// Z-15 / benchmark

Benchmark plan

The $30 proof plan. Local-first. Hard cap USD 30 total, USD 5 per day. No auto-spend. Source: docs/z15/Z15_30_DOLLAR_PROOF_PLAN.md.

PhaseExperimentLocal?CostWhat it provesWhat it does not prove
ALiterature map (arXiv + OpenAlex + S2)yes$0What prior art covers; where the field is structurally thinNothing about Z-15 implementation
BCorpus compression on a small public corpusyes$0–1Pipeline runs end-to-end; token + entropy numerics on a tiny setFrontier scale; toy only
CTiny model perplexity / val-loss deltapartial$1–2 on RTX 4090Treatment beats raw text on val loss at sub-1M paramsScaling-law extrapolation
DAgent correctness vs raw-prompt baselineyes$1–5Hallucination rate, unsupported-claim count, latency, token costAbsolute correctness
EProof packet assembly + SHA signingyes$0Five-artefact bundle renders; BUNDLE_SHA256 verifiesExternal review

How to run Phase A locally

git clone <this repo>
python3 -m z15_engine.cli scout
# dry-run by default; for a live arXiv/OpenAlex/S2 fetch:
ops/scripts/z15-literature-scout.sh --live --max-results 20
ops/scripts/z15-literature-scout.sh --emit-map
ops/scripts/z15-literature-scout.sh --emit-gap-map

How to run Phase B locally

python3 -m z15_engine.cli build-corpus --source z15/data --output /tmp/corpus.txt
python3 -m z15_engine.cli compress     --raw /tmp/corpus.txt --substrate /tmp/substrate.txt
python3 -m z15_engine.cli baseline     --raw /tmp/corpus.txt

How to run Phase C on rented GPU

See ops/vast/Z15_VAST_RUNBOOK.md.
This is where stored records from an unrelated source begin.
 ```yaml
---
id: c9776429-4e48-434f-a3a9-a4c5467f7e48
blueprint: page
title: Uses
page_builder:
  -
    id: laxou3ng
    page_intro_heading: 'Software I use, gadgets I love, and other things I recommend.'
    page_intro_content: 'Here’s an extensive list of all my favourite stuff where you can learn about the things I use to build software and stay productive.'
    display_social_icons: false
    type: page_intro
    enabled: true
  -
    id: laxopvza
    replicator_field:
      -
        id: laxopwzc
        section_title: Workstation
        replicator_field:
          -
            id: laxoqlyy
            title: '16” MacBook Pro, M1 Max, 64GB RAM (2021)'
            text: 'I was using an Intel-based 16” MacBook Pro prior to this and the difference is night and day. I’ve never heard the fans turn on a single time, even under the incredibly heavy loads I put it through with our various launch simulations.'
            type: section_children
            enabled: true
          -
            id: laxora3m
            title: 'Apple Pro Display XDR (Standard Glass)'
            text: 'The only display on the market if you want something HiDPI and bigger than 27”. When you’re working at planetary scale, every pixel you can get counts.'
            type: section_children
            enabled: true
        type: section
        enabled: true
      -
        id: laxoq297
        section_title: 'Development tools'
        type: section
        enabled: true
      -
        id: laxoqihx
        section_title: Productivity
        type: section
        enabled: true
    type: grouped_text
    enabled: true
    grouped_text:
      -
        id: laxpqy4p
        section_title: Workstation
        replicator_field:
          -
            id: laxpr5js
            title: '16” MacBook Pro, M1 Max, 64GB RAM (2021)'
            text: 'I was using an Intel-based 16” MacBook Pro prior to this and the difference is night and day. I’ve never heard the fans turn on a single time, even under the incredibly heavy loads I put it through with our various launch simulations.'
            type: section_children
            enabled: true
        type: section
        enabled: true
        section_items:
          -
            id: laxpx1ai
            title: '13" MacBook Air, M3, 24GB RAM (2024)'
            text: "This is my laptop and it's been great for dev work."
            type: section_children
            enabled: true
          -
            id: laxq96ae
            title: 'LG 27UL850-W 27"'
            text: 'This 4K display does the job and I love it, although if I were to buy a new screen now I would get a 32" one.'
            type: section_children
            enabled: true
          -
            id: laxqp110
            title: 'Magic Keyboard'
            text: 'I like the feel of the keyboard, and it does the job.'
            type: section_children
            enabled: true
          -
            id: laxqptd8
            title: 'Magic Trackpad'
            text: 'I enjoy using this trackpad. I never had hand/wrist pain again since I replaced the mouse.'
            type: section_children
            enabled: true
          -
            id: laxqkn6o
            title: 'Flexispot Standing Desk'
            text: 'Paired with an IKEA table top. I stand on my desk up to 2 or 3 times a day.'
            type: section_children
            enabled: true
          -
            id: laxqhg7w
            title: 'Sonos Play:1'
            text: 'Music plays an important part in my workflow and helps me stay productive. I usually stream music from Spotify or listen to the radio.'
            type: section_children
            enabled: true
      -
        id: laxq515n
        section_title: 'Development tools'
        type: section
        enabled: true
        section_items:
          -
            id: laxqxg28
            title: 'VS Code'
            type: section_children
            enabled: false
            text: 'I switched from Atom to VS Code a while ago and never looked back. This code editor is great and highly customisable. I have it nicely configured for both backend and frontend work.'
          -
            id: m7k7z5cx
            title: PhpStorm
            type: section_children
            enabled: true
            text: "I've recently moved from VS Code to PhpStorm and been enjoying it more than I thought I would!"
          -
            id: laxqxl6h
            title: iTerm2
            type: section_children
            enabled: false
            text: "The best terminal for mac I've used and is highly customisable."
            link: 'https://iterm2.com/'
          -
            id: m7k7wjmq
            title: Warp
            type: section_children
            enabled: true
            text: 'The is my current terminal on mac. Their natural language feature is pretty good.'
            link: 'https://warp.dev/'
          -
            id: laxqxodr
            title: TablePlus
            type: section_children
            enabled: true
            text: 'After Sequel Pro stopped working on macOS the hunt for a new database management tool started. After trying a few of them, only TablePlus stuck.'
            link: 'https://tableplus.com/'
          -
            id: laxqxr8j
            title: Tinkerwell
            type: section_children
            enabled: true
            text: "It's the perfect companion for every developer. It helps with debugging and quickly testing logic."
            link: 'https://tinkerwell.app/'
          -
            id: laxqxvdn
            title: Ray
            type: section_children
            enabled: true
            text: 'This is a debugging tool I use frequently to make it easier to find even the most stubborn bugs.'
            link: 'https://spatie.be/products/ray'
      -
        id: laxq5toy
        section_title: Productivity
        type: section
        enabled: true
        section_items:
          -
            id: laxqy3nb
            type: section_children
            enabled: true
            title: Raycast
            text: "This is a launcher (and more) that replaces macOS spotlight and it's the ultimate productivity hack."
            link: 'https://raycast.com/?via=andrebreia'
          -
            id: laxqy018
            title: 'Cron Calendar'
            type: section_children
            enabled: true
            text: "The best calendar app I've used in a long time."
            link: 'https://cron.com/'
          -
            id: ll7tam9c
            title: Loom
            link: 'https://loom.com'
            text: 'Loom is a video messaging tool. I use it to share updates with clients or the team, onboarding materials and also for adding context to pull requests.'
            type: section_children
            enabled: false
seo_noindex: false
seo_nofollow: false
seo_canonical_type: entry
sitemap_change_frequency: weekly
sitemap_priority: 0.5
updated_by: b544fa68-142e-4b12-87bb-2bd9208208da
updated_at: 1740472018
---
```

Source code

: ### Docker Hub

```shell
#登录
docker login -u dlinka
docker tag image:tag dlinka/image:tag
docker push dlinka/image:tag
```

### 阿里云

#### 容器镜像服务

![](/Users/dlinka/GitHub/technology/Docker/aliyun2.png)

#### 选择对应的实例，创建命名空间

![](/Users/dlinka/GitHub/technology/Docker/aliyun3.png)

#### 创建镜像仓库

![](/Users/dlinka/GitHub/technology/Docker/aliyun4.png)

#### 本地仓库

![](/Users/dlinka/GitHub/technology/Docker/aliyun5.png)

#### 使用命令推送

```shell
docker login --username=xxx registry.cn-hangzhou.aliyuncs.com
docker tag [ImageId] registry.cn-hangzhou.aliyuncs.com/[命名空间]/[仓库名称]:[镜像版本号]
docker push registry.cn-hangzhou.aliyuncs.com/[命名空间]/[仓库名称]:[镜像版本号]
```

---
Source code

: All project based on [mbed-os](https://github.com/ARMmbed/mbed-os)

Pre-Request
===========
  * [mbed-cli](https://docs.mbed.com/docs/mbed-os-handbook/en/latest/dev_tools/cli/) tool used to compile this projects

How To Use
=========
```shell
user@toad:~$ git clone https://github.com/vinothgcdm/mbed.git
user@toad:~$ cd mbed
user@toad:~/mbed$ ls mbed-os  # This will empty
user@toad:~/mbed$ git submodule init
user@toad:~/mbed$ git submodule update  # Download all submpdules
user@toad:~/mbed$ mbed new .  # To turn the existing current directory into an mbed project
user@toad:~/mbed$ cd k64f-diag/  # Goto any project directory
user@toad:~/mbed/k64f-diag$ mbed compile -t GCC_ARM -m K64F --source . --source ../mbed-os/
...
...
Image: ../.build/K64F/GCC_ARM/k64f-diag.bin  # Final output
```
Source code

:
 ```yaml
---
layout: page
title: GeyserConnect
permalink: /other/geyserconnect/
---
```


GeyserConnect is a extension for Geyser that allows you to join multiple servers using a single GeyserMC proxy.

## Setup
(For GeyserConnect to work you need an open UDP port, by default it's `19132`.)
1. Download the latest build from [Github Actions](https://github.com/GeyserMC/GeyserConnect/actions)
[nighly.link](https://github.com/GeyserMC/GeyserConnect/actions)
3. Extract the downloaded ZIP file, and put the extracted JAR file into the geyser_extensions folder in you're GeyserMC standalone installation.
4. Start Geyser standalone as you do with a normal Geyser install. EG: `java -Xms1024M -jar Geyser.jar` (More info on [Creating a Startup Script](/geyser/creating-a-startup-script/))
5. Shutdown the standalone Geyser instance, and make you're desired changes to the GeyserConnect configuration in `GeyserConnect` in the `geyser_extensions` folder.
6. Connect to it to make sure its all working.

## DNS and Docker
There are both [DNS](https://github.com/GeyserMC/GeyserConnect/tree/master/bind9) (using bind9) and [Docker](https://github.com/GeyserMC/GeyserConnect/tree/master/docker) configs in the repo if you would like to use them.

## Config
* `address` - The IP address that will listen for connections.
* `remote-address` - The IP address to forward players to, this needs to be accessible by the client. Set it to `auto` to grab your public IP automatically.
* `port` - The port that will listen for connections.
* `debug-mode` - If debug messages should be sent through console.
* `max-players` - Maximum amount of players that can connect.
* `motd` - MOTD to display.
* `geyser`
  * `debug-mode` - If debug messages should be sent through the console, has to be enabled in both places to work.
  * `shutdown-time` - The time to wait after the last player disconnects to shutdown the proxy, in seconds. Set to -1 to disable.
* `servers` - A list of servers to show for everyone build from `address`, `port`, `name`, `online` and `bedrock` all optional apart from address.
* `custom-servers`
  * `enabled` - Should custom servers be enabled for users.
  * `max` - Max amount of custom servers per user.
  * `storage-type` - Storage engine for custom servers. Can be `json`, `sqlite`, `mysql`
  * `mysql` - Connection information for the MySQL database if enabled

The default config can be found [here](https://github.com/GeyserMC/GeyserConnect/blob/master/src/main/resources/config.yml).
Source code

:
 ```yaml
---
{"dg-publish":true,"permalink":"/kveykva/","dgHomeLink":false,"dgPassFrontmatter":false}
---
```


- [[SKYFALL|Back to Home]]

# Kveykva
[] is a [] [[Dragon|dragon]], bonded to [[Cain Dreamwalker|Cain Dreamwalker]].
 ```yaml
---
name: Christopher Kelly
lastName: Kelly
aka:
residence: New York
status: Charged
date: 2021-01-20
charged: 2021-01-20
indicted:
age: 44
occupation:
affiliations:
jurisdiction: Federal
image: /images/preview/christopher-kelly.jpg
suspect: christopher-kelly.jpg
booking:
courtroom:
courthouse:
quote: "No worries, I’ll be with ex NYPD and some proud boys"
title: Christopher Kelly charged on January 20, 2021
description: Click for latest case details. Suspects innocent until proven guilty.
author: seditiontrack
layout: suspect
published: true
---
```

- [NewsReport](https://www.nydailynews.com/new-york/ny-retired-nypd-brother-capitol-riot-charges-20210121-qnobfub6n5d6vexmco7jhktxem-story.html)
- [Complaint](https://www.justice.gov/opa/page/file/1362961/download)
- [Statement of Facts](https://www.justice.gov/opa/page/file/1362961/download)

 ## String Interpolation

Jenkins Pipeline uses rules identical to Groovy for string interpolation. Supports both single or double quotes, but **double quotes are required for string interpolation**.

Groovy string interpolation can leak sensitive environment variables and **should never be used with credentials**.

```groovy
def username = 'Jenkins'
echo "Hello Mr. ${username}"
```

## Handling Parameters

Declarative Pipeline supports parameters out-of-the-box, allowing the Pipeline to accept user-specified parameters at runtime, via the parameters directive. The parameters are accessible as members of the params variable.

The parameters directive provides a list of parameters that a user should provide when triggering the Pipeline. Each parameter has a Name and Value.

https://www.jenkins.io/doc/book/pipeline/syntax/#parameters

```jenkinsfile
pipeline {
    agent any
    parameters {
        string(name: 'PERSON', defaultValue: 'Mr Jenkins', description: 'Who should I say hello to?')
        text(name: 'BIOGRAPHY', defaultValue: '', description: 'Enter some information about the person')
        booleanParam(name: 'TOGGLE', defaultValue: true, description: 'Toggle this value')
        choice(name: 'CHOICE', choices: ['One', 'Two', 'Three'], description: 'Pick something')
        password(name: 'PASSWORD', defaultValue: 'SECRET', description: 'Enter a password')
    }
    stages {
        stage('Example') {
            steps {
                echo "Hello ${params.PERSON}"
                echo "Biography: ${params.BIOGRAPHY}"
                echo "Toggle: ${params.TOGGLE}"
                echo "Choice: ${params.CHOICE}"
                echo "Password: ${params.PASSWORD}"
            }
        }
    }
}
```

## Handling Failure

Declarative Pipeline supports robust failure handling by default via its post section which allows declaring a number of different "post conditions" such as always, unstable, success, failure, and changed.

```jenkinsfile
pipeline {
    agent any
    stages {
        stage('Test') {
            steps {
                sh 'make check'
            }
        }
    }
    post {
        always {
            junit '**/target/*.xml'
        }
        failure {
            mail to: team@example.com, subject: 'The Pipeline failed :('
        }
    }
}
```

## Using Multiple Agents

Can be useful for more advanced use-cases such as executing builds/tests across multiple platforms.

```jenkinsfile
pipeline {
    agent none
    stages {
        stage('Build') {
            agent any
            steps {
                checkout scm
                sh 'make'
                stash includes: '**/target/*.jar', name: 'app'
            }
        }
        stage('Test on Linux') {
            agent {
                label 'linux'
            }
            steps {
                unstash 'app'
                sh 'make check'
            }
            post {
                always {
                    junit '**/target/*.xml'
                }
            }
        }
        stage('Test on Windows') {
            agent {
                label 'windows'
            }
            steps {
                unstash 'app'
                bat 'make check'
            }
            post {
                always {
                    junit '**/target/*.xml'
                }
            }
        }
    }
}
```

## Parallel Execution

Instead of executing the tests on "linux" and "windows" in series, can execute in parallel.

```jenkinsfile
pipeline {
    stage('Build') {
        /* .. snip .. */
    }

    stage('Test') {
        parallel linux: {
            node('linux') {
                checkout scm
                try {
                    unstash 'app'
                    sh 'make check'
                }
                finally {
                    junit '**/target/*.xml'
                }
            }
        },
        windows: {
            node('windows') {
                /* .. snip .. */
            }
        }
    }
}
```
The runner refuses without Z15_ALLOW_GPU=1. Budget gate ops/scripts/z15-gpu-budget-check.sh refuses any rental whose ETA would breach either cap.

How to verify a result

Every run writes to z15_engine/memory/traces.jsonl. Recompute bundle_sha256 against the artefact set and compare to the file's recorded SHA. If they differ, the bundle is invalid.